N’oubliez pas : le non-respect de ces obligations engage les responsabilités civiles et pénales de la personne morale et des personnes physiques. Les enjeux peuvent être considérables.

Pour en savoir plus, les principaux textes :
• Directive 89/391/CEE du 12 juin 1989 : obligations des employeurs en matière de lutte contre (Incendie et d’évacuation des travailleurs.
• Décrets n° 92-332 et n° 92-333 du 31 mars 1992 : Ces textes sont la transposition en droit français de la directive.
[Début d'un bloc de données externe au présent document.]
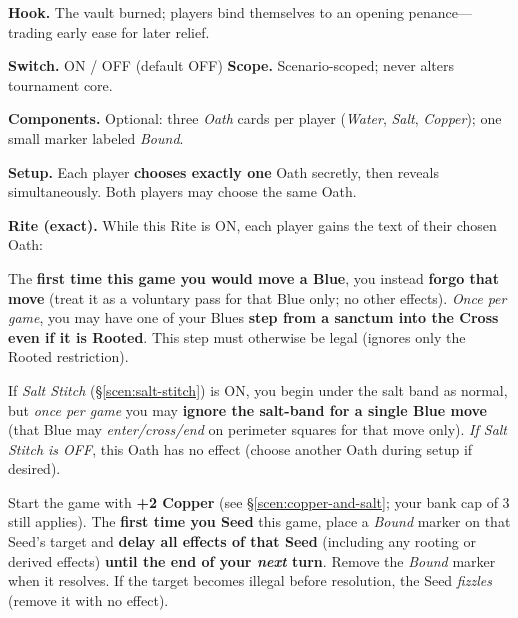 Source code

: \documentclass[11pt]{article}
\numberwithin{equation}{section} %
\theoremstyle{plain} %
\theoremstyle{definition} %
\theoremstyle{remark} %
\begin{document}
\noindent\textbf{Hook.} The vault burned; players bind themselves to an opening penance—trading early ease for later relief.

\medskip
\noindent\textbf{Switch.} \textsc{ON / OFF} (default \textsc{OFF}) \hfill \textbf{Scope.} Scenario-scoped; never alters tournament core.

\medskip
\noindent\textbf{Components.} Optional: three \emph{Oath} cards per player (\textit{Water}, \textit{Salt}, \textit{Copper}); one small marker labeled \emph{Bound}.

\medskip
\noindent\textbf{Setup.} Each player \textbf{chooses exactly one} Oath secretly, then reveals simultaneously. Both players may choose the same Oath.

\medskip
\noindent\textbf{Rite (exact).} While this Rite is \textsc{ON}, each player gains the text of their chosen Oath:

\begin{description}\setlength\itemsep{0.35em}
  \item[\textit{Oath of Water.}] The \textbf{first time this game you would move a Blue}, you instead \textbf{forgo that move} (treat it as a voluntary pass for that Blue only; no other effects). \emph{Once per game}, you may have one of your Blues \textbf{step from a sanctum into the Cross even if it is Rooted}. This step must otherwise be legal (ignores only the Rooted restriction).

  \item[\textit{Oath of Salt.}] If \emph{Salt Stitch} (\S\ref{scen:salt-stitch}) is \textsc{ON}, you begin under the salt band as normal, but \emph{once per game} you may \textbf{ignore the salt-band for a single Blue move} (that Blue may \emph{enter/cross/end} on perimeter squares for that move only). \emph{If Salt Stitch is \textsc{OFF}}, this Oath has no effect (choose another Oath during setup if desired).

  \item[\textit{Oath of Copper.}] Start the game with \textbf{+2 Copper} (see \S\ref{scen:copper-and-salt}; your bank cap of 3 still applies). The \textbf{first time you Seed} this game, place a \emph{Bound} marker on that Seed’s target and \textbf{delay all effects of that Seed} (including any rooting or derived effects) \textbf{until the end of your \emph{next} turn}. Remove the \emph{Bound} marker when it resolves. If the target becomes illegal before resolution, the Seed \emph{fizzles} (remove it with no effect).
\end{description}
\end{document}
Ils traitent principalement des obligations des chefs d’établissement pour les lieux de travail existants.
• Articles R. 4227-1 à R. 4227-54 du code du travail : codification des deux décrets précédents. (constructions antérieures au 01/01/1993)
• Articles R. 4216-1 à R. 4216-33 du code du travail : Risque d’incendie explosion et évacuation (constructions postérieures au 01/01/1993)
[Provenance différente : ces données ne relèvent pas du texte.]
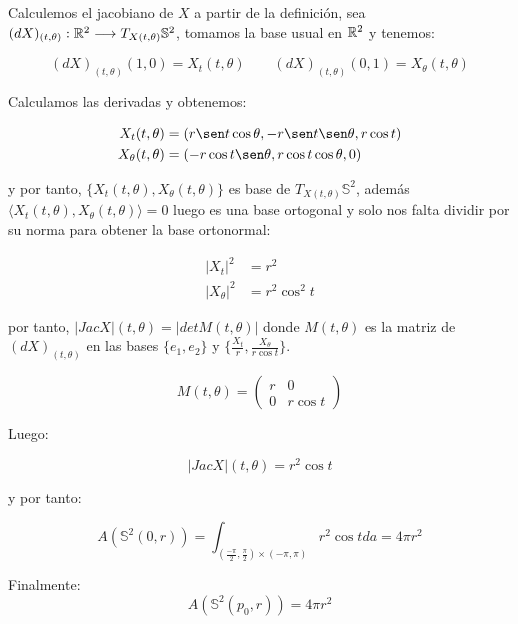 \begin{remark}
Calculemos el jacobiano de $X$ a partir de la definición, sea $(dX)_{(t, \theta)}: \mathbb{R}^2 \longrightarrow T_{X(t,\theta)} \mathbb{S}^2$, tomamos la base usual en $\mathbb{R}^2$ y tenemos:

\begin{equation*}
    (dX)_{(t, \theta)}(1,0) = X_t(t, \theta) \qquad (dX)_{(t, \theta)}(0,1) = X_\theta(t, \theta) 
\end{equation*}

Calculamos las derivadas y obtenemos:

\begin{align*}
    X_t(t, \theta) &= (r\sen t\cos\theta, -r\sen t\sen\theta, r\cos t) \\
    X_\theta(t, \theta) &= (-r\cos t\sen\theta, r\cos t\cos\theta, 0)
\end{align*}

y por tanto, $\{ X_t(t, \theta), X_\theta(t, \theta) \}$ es base de $T_{X(t,\theta)} \mathbb{S}^2$, además $\langle X_t(t, \theta), X_\theta(t, \theta) \rangle = 0$ luego es una base ortogonal y solo nos falta dividir por su norma para obtener la base ortonormal:

\begin{align*}
    |X_t|^2 &= r^2 \\
    |X_\theta|^2 &= r^2\cos^2t
\end{align*}

por tanto, $|Jac X|(t,\theta) = |det M(t,\theta)|$  donde $M(t,\theta)$ es la matriz de $(dX)_{(t, \theta)}$ en las bases $\{e_1, e_2\}$ y $\{ \frac{X_t}{r}, \frac{X_\theta}{r\cos t} \}$.

\begin{equation*}
    M(t,\theta) = \left( {\begin{array}{cc}
        r & 0 \\
        0 & r\cos t
    \end{array} } \right)
\end{equation*}

Luego:

\begin{equation*}
    |Jac X|(t,\theta) = r^2\cos t
\end{equation*}

y por tanto:

\begin{equation*}
    A(\mathbb{S}^2(0,r)) = \int_{(\frac{-\pi}{2}, \frac{\pi}{2}) \times (-\pi, \pi)} r^2\cos t da = 4\pi r^2 
\end{equation*}

Finalmente:
\begin{equation*}
    A(\mathbb{S}^2(p_0,r)) = 4\pi r^2 
\end{equation*}
\end{remark}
N’oubliez pas : ce que nous avons évoqué ici, ne concerne que les obligations de l’exploitant. Si votre patron décide de faire des travaux ou de procéder à des réaménagements des locaux de travail conseillez-lui de s’entourer des conseils d’un préventeur ou d’un architecte.

Enfin, les obligations légales et règlementaires constituent le socle minimal de prévention. Je vous conseille de mener ou de faire mener une réflexion plus approfondie. La façon la plus pertinente de mettre à l’abri l’entreprise vis-à-vis du risque incendie consiste à prendre en considération différents facteurs tels que, entre autres, les enjeux financiers, le temps que l’entreprise peut résister en étant absente de ses marchés ou encore le caractère irremplaçable de certains équipements, croquis, moules, documents ou dessins.
Nous le voyons bien, en cas de sinistre, l’action de votre assureur est indispensable mais ne fait pas tout. Pour l’entreprise aussi l’adage « Il vaut mieux prévenir que guérir » prend plus que jamais son sens.